Milley: D-Day Lessons Still Apply 75 Years Later
The lessons of D-Day and World War II ring true 75 years later as the Army marks its 244th birthday and prepares for a deadlier, more complex future battlefield, Army Chief of Staff Gen. Mark A. Milley said.
Speaking during an Army birthday celebration at the Pentagon—the service’s birthday is June 14—Milley talked about the deadly price paid by the Army during the Normandy campaign.
Nineteen U.S. Army divisions participated in the campaign, six of them on D-Day, Milley said.
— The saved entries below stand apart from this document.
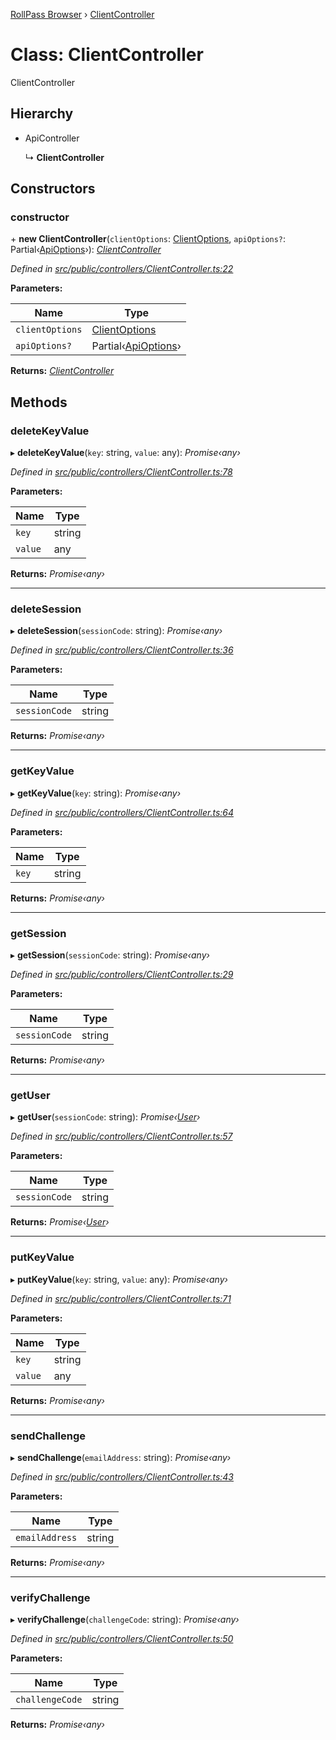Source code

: [RollPass Browser](../README.md) › [ClientController](clientcontroller.md)

# Class: ClientController

ClientController

## Hierarchy

* ApiController

  ↳ **ClientController**

## Constructors

###  constructor

\+ **new ClientController**(`clientOptions`: [ClientOptions](../interfaces/clientoptions.md), `apiOptions?`: Partial‹[ApiOptions](../interfaces/apioptions.md)›): *[ClientController](clientcontroller.md)*

*Defined in [src/public/controllers/ClientController.ts:22](https://github.com/RollPass/rollpass-js/blob/24d55ba/src/public/controllers/ClientController.ts#L22)*

**Parameters:**

Name | Type |
------ | ------ |
`clientOptions` | [ClientOptions](../interfaces/clientoptions.md) |
`apiOptions?` | Partial‹[ApiOptions](../interfaces/apioptions.md)› |

**Returns:** *[ClientController](clientcontroller.md)*

## Methods

###  deleteKeyValue

▸ **deleteKeyValue**(`key`: string, `value`: any): *Promise‹any›*

*Defined in [src/public/controllers/ClientController.ts:78](https://github.com/RollPass/rollpass-js/blob/24d55ba/src/public/controllers/ClientController.ts#L78)*

**Parameters:**

Name | Type |
------ | ------ |
`key` | string |
`value` | any |

**Returns:** *Promise‹any›*

___

###  deleteSession

▸ **deleteSession**(`sessionCode`: string): *Promise‹any›*

*Defined in [src/public/controllers/ClientController.ts:36](https://github.com/RollPass/rollpass-js/blob/24d55ba/src/public/controllers/ClientController.ts#L36)*

**Parameters:**

Name | Type |
------ | ------ |
`sessionCode` | string |

**Returns:** *Promise‹any›*

___

###  getKeyValue

▸ **getKeyValue**(`key`: string): *Promise‹any›*

*Defined in [src/public/controllers/ClientController.ts:64](https://github.com/RollPass/rollpass-js/blob/24d55ba/src/public/controllers/ClientController.ts#L64)*

**Parameters:**

Name | Type |
------ | ------ |
`key` | string |

**Returns:** *Promise‹any›*

___

###  getSession

▸ **getSession**(`sessionCode`: string): *Promise‹any›*

*Defined in [src/public/controllers/ClientController.ts:29](https://github.com/RollPass/rollpass-js/blob/24d55ba/src/public/controllers/ClientController.ts#L29)*

**Parameters:**

Name | Type |
------ | ------ |
`sessionCode` | string |

**Returns:** *Promise‹any›*

___

###  getUser

▸ **getUser**(`sessionCode`: string): *Promise‹[User](../interfaces/user.md)›*

*Defined in [src/public/controllers/ClientController.ts:57](https://github.com/RollPass/rollpass-js/blob/24d55ba/src/public/controllers/ClientController.ts#L57)*

**Parameters:**

Name | Type |
------ | ------ |
`sessionCode` | string |

**Returns:** *Promise‹[User](../interfaces/user.md)›*

___

###  putKeyValue

▸ **putKeyValue**(`key`: string, `value`: any): *Promise‹any›*

*Defined in [src/public/controllers/ClientController.ts:71](https://github.com/RollPass/rollpass-js/blob/24d55ba/src/public/controllers/ClientController.ts#L71)*

**Parameters:**

Name | Type |
------ | ------ |
`key` | string |
`value` | any |

**Returns:** *Promise‹any›*

___

###  sendChallenge

▸ **sendChallenge**(`emailAddress`: string): *Promise‹any›*

*Defined in [src/public/controllers/ClientController.ts:43](https://github.com/RollPass/rollpass-js/blob/24d55ba/src/public/controllers/ClientController.ts#L43)*

**Parameters:**

Name | Type |
------ | ------ |
`emailAddress` | string |

**Returns:** *Promise‹any›*

___

###  verifyChallenge

▸ **verifyChallenge**(`challengeCode`: string): *Promise‹any›*

*Defined in [src/public/controllers/ClientController.ts:50](https://github.com/RollPass/rollpass-js/blob/24d55ba/src/public/controllers/ClientController.ts#L50)*

**Parameters:**

Name | Type |
------ | ------ |
`challengeCode` | string |

**Returns:** *Promise‹any›*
During that six- to seven-week campaign, 37,000 American soldiers were killed in action.
At the same time in the Pacific, the Army suffered 16,000 killed in the Central Pacific and another 9,000 killed in the South Pacific, he said.
The term “great-power competition” often gets thrown around, but “we should always pause for what that really means,” Milley said. “What that really means is significant challenges, significant casualties, significant battles.”
In a recent conversation with a veteran of the Battle of Carentan, which was part of the Normandy campaign, Milley said he asked the 96-year-old, two-time Silver Star recipient what lessons he drew from his combat experiences.
“He looked at me and he said, ‘General, never let it happen again,’ and he’s so right,” Milley said.
To do that, the Army must focus on readiness, modernization, managing talent and “by having a large, capable military force,” he said.
“Peace through strength is not a bumper sticker,” Milley said. “It’s a very, very true thing that keeps the peace in the world.”